**RECORDS:**
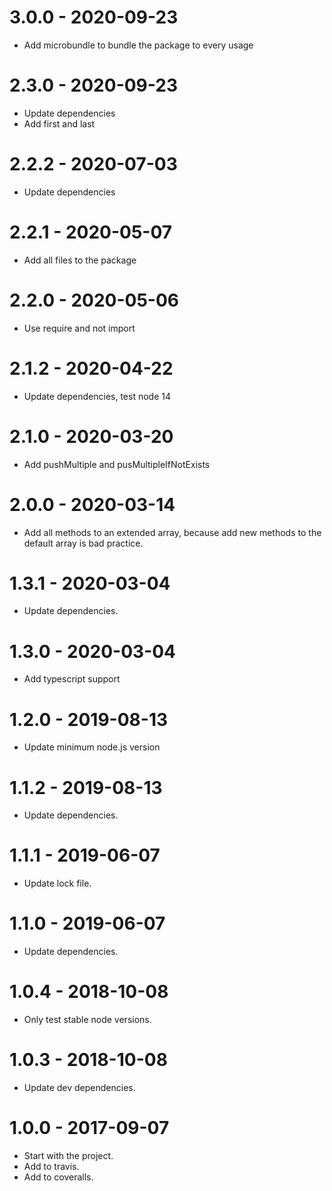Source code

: 3.0.0 - 2020-09-23
=====

* Add microbundle to bundle the package to every usage

2.3.0 - 2020-09-23
=====

* Update dependencies
* Add first and last

2.2.2 - 2020-07-03
=====

* Update dependencies

2.2.1 - 2020-05-07
=====

* Add all files to the package

2.2.0 - 2020-05-06
=====

* Use require and not import

2.1.2 - 2020-04-22
=====

* Update dependencies, test node 14

2.1.0 - 2020-03-20
=====

* Add pushMultiple and pusMultipleIfNotExists

2.0.0 - 2020-03-14
=====

* Add all methods to an extended array, because add new methods to the default array is bad practice.


1.3.1 - 2020-03-04
=====

* Update dependencies.

1.3.0 - 2020-03-04
=====

* Add typescript support

1.2.0 - 2019-08-13
=====

* Update minimum node.js version

1.1.2 - 2019-08-13
=====

* Update dependencies.

1.1.1 - 2019-06-07
=====

* Update lock file.

1.1.0 - 2019-06-07
=====

* Update dependencies.

1.0.4 - 2018-10-08
=====

* Only test stable node versions.

1.0.3 - 2018-10-08
=====

* Update dev dependencies.

1.0.0 - 2017-09-07
=====

* Start with the project.
* Add to travis.
* Add to coveralls.
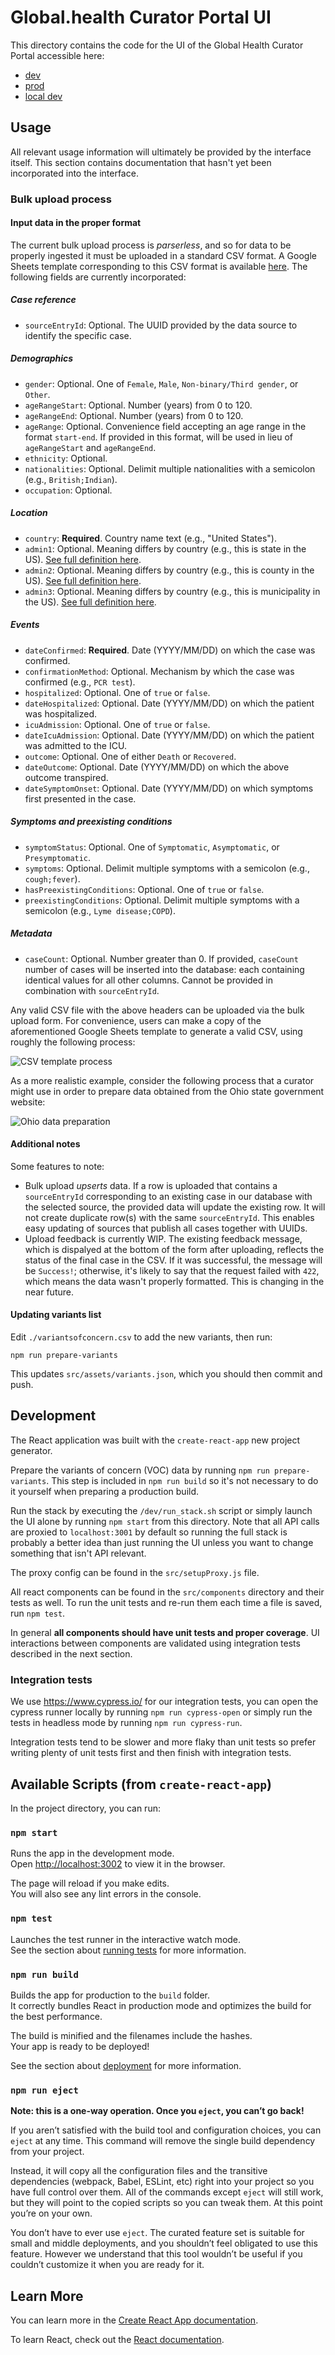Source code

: # Global.health Curator Portal UI

This directory contains the code for the UI of the Global Health Curator Portal accessible here:

- [dev](https://dev-curator.ghdsi.org)
- [prod](https://curator.ghdsi.org)
- [local dev](http://localhost:3002)

## Usage

All relevant usage information will ultimately be provided by the interface
itself. This section contains documentation that hasn't yet been incorporated
into the interface.

### Bulk upload process

#### Input data in the proper format

The current bulk upload process is _parserless_, and so for data to be properly
ingested it must be uploaded in a standard CSV format. A Google Sheets template
corresponding to this CSV format is available
[here](https://docs.google.com/spreadsheets/d/1J-C7dq1rNNV8KdE1IZ-hUR6lsz7AdlvQhx6DWp36bjE).
The following fields are currently incorporated:

##### Case reference
- `sourceEntryId`: Optional. The UUID provided by the data source to identify
the specific case.

##### Demographics
- `gender`: Optional. One of `Female`, `Male`, `Non-binary/Third gender`, or
`Other`.
- `ageRangeStart`: Optional. Number (years) from 0 to 120.
- `ageRangeEnd`: Optional. Number (years) from 0 to 120.
- `ageRange`: Optional. Convenience field accepting an age range in the format
`start-end`. If provided in this format, will be used in lieu of
`ageRangeStart` and `ageRangeEnd`.
- `ethnicity`: Optional.
- `nationalities`: Optional. Delimit multiple nationalities with a semicolon
(e.g., `British;Indian`).
- `occupation`: Optional.

##### Location
- `country`: **Required**. Country name text (e.g., "United States").
- `admin1`: Optional. Meaning differs by country (e.g., this is state in the
US).
[See full definition here](https://en.wikipedia.org/wiki/List_of_administrative_divisions_by_country).
- `admin2`: Optional. Meaning differs by country (e.g., this is county in the
US).
[See full definition here](https://en.wikipedia.org/wiki/List_of_administrative_divisions_by_country).
- `admin3`: Optional. Meaning differs by country (e.g., this is municipality in the
US).
[See full definition here](https://en.wikipedia.org/wiki/List_of_administrative_divisions_by_country).

##### Events
- `dateConfirmed`: **Required**. Date (YYYY/MM/DD) on which the case was
confirmed.
- `confirmationMethod`: Optional. Mechanism by which the case was confirmed
(e.g., `PCR test`).
- `hospitalized`: Optional. One of `true` or `false`.
- `dateHospitalized`: Optional. Date (YYYY/MM/DD) on which the patient was
hospitalized.
- `icuAdmission`: Optional. One of `true` or `false`.
- `dateIcuAdmission`: Optional. Date (YYYY/MM/DD) on which the patient was
admitted to the ICU.
- `outcome`: Optional. One of either `Death` or `Recovered`.
- `dateOutcome`: Optional. Date (YYYY/MM/DD) on which the above outcome
transpired.
- `dateSymptomOnset`: Optional. Date (YYYY/MM/DD) on which symptoms first
presented in the case.

##### Symptoms and preexisting conditions
- `symptomStatus`: Optional. One of `Symptomatic`, `Asymptomatic`, or
`Presymptomatic`.
- `symptoms`: Optional. Delimit multiple symptoms with a semicolon (e.g.,
`cough;fever`).
- `hasPreexistingConditions`: Optional. One of `true` or `false`.
- `preexistingConditions`: Optional. Delimit multiple symptoms with a semicolon
(e.g., `Lyme disease;COPD`).

##### Metadata
- `caseCount`: Optional. Number greater than 0. If provided, `caseCount` number
of cases will be inserted into the database: each containing identical values
for all other columns. Cannot be provided in combination with `sourceEntryId`.

Any valid CSV file with the above headers can be uploaded via the bulk upload
form. For convenience, users can make a copy of the aforementioned Google
Sheets template to generate a valid CSV, using roughly the following process:

![CSV template process](./csv.gif)

As a more realistic example, consider the following process that a curator might
use in order to prepare data obtained from the Ohio state government website:

![Ohio data preparation](./ohio.gif)

#### Additional notes

Some features to note:

- Bulk upload _upserts_ data. If a row is uploaded that contains a
`sourceEntryId` corresponding to an existing case in our database with the
selected source, the provided data will update the existing row. It will not
create duplicate row(s) with the same `sourceEntryId`. This enables easy
updating of sources that publish all cases together with UUIDs.
- Upload feedback is currently WIP. The existing feedback message, which is
dispalyed at the bottom of the form after uploading, reflects the status of the
final case in the CSV. If it was successful, the message will be `Success!`;
otherwise, it's likely to say that the request failed with `422`, which means
the data wasn't properly formatted. This is changing in the near future.

#### Updating variants list

Edit `./variantsofconcern.csv` to add the new variants, then run:

    npm run prepare-variants

This updates `src/assets/variants.json`, which you should then commit and push.

## Development

The React application was built with the `create-react-app` new project generator.

Prepare the variants of concern (VOC) data by running `npm run prepare-variants`. This step is included in `npm run build` so it's not necessary to do it yourself when preparing a production build.

Run the stack by executing the `/dev/run_stack.sh` script or simply launch the UI alone by running `npm start` from this directory. Note that all API calls are proxied to `localhost:3001` by default so running the full stack is probably a better idea than just running the UI unless you want to change something that isn't API relevant.

The proxy config can be found in the `src/setupProxy.js` file.

All react components can be found in the `src/components` directory and their tests as well.
To run the unit tests and re-run them each time a file is saved, run `npm test`.

In general **all components should have unit tests and proper coverage**. UI interactions between components are validated using integration tests described in the next section.

### Integration tests

We use https://www.cypress.io/ for our integration tests, you can open the cypress runner locally by running `npm run cypress-open` or simply run the tests in headless mode by running `npm run cypress-run`.

Integration tests tend to be slower and more flaky than unit tests so prefer writing plenty of unit tests first and then finish with integration tests.

## Available Scripts (from `create-react-app`)

In the project directory, you can run:

### `npm start`

Runs the app in the development mode.<br />
Open [http://localhost:3002](http://localhost:3002) to view it in the browser.

The page will reload if you make edits.<br />
You will also see any lint errors in the console.

### `npm test`

Launches the test runner in the interactive watch mode.<br />
See the section about [running tests](https://facebook.github.io/create-react-app/docs/running-tests) for more information.

### `npm run build`

Builds the app for production to the `build` folder.<br />
It correctly bundles React in production mode and optimizes the build for the best performance.

The build is minified and the filenames include the hashes.<br />
Your app is ready to be deployed!

See the section about [deployment](https://facebook.github.io/create-react-app/docs/deployment) for more information.

### `npm run eject`

**Note: this is a one-way operation. Once you `eject`, you can’t go back!**

If you aren’t satisfied with the build tool and configuration choices, you can `eject` at any time. This command will remove the single build dependency from your project.

Instead, it will copy all the configuration files and the transitive dependencies (webpack, Babel, ESLint, etc) right into your project so you have full control over them. All of the commands except `eject` will still work, but they will point to the copied scripts so you can tweak them. At this point you’re on your own.

You don’t have to ever use `eject`. The curated feature set is suitable for small and middle deployments, and you shouldn’t feel obligated to use this feature. However we understand that this tool wouldn’t be useful if you couldn’t customize it when you are ready for it.

## Learn More

You can learn more in the [Create React App documentation](https://facebook.github.io/create-react-app/docs/getting-started).

To learn React, check out the [React documentation](https://reactjs.org/).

**WHAT IS EXPECTED:** Your answer should consist solely of the lines above from the line with "on which the case was" to the line with "transpired.", both included, reproduced exactly.

**SOLUTION TO THIS TASK:**
- `dateConfirmed`: **Required**. Date (YYYY/MM/DD) on which the case was
confirmed.
- `confirmationMethod`: Optional. Mechanism by which the case was confirmed
(e.g., `PCR test`).
- `hospitalized`: Optional. One of `true` or `false`.
- `dateHospitalized`: Optional. Date (YYYY/MM/DD) on which the patient was
hospitalized.
- `icuAdmission`: Optional. One of `true` or `false`.
- `dateIcuAdmission`: Optional. Date (YYYY/MM/DD) on which the patient was
admitted to the ICU.
- `outcome`: Optional. One of either `Death` or `Recovered`.
- `dateOutcome`: Optional. Date (YYYY/MM/DD) on which the above outcome
transpired.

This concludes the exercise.